Эрнест Павлович захотел вернуть эту последнюю мысль. Интересно, а понимает ли он сам до конца смысл того, о чем мечтает для Мары? Абсолютное счастье — возможно ли оно? Да и что это на самом деле? Ускользающий миг, когда весь мир принадлежит тебе, а ты — его благодарное дитя. Но миг пролетает, оставляя на время ощущение праздника. А потом — ожидание, надежды, пустота и снова — короткая встреча с тем, что составляет смысл бытия.

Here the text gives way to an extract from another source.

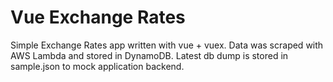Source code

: # Vue Exchange Rates

Simple Exchange Rates app written with vue + vuex. Data was scraped with AWS Lambda and stored in DynamoDB.
Latest db dump is stored in sample.json to mock application backend.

Почему же он хочет, чтобы для Мары этот миг растянулся на долгую жизнь? Почему позволяет себе обманываться на этот счет? Ведь не ему подчинены законы, по которым приходится жить. Не он диктует правила, следуя которым можно надеяться на лучшее. Не ему знать, что нужно для счастья этой рыжеволосой красавице. Ему кажется, что одно, а ей… Что, если ей нужно совсем иное?! Может быть, она даже мучается, ведя ту жизнь, которую он ей навязывает. Он хочет как лучше, но ему ведь давно известно, что делать добрые дела — уверенно прокладывать себе дорогу в пекло.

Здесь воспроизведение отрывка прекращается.